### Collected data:
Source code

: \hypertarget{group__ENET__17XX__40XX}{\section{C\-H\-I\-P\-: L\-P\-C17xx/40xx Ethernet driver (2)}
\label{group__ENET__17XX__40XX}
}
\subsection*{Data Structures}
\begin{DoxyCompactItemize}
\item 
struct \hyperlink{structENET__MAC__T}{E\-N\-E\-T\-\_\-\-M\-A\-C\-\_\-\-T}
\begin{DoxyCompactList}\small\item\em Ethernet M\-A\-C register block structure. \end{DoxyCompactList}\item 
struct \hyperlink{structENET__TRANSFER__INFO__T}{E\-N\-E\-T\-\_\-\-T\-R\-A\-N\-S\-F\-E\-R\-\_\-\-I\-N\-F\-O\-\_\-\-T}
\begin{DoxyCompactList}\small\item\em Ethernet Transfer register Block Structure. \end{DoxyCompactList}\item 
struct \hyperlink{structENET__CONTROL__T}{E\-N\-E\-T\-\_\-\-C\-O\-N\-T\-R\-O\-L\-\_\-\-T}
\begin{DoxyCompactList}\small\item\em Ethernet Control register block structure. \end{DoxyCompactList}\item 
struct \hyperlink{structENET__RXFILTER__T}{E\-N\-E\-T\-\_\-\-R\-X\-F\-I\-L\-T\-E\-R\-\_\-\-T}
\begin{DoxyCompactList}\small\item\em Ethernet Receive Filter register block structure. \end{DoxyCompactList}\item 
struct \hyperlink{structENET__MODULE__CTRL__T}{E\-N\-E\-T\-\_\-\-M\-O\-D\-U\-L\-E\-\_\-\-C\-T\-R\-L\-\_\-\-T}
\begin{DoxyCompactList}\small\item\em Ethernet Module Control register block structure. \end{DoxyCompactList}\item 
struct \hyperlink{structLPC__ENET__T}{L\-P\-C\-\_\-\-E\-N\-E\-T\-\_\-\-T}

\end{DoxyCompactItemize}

### REQUIREMENT:
Copy out all of the data. Keep every word unchanged.

### SOLVED PROBLEM:
Source code

: \hypertarget{group__ENET__17XX__40XX}{\section{C\-H\-I\-P\-: L\-P\-C17xx/40xx Ethernet driver (2)}
\label{group__ENET__17XX__40XX}
}
\subsection*{Data Structures}
\begin{DoxyCompactItemize}
\item 
struct \hyperlink{structENET__MAC__T}{E\-N\-E\-T\-\_\-\-M\-A\-C\-\_\-\-T}
\begin{DoxyCompactList}\small\item\em Ethernet M\-A\-C register block structure. \end{DoxyCompactList}\item 
struct \hyperlink{structENET__TRANSFER__INFO__T}{E\-N\-E\-T\-\_\-\-T\-R\-A\-N\-S\-F\-E\-R\-\_\-\-I\-N\-F\-O\-\_\-\-T}
\begin{DoxyCompactList}\small\item\em Ethernet Transfer register Block Structure. \end{DoxyCompactList}\item 
struct \hyperlink{structENET__CONTROL__T}{E\-N\-E\-T\-\_\-\-C\-O\-N\-T\-R\-O\-L\-\_\-\-T}
\begin{DoxyCompactList}\small\item\em Ethernet Control register block structure. \end{DoxyCompactList}\item 
struct \hyperlink{structENET__RXFILTER__T}{E\-N\-E\-T\-\_\-\-R\-X\-F\-I\-L\-T\-E\-R\-\_\-\-T}
\begin{DoxyCompactList}\small\item\em Ethernet Receive Filter register block structure. \end{DoxyCompactList}\item 
struct \hyperlink{structENET__MODULE__CTRL__T}{E\-N\-E\-T\-\_\-\-M\-O\-D\-U\-L\-E\-\_\-\-C\-T\-R\-L\-\_\-\-T}
\begin{DoxyCompactList}\small\item\em Ethernet Module Control register block structure. \end{DoxyCompactList}\item 
struct \hyperlink{structLPC__ENET__T}{L\-P\-C\-\_\-\-E\-N\-E\-T\-\_\-\-T}

\end{DoxyCompactItemize}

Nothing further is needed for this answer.